=== Entries shown ===

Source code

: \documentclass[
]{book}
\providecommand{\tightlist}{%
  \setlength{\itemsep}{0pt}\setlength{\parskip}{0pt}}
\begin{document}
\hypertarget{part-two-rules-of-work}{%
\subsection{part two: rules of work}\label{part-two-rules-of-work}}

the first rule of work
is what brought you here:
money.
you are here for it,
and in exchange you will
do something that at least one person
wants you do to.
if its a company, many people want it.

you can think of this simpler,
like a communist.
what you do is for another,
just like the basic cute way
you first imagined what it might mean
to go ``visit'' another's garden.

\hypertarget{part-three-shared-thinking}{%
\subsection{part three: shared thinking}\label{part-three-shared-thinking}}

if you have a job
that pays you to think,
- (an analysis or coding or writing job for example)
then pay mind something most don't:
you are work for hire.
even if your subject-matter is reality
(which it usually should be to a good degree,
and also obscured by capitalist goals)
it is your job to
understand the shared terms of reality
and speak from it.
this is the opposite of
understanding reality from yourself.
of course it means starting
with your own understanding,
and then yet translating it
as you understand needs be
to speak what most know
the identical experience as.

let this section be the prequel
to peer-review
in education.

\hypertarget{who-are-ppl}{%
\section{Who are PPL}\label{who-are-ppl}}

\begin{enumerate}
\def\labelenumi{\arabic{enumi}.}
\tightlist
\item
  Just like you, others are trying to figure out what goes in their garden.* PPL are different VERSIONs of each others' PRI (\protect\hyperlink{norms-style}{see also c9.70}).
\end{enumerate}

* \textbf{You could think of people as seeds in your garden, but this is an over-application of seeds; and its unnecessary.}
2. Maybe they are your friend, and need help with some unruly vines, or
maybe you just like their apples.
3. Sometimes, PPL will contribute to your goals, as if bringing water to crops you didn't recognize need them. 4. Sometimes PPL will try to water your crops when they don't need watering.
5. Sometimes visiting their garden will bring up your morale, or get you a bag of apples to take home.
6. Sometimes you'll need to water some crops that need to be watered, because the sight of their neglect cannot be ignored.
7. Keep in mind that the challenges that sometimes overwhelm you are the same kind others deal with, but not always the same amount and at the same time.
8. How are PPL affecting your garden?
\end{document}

===

§ Directions for this task: Find the lines that mention "from" in the entries and show them.

§ Answer to the exercise:
and speak from it.
understanding reality from yourself.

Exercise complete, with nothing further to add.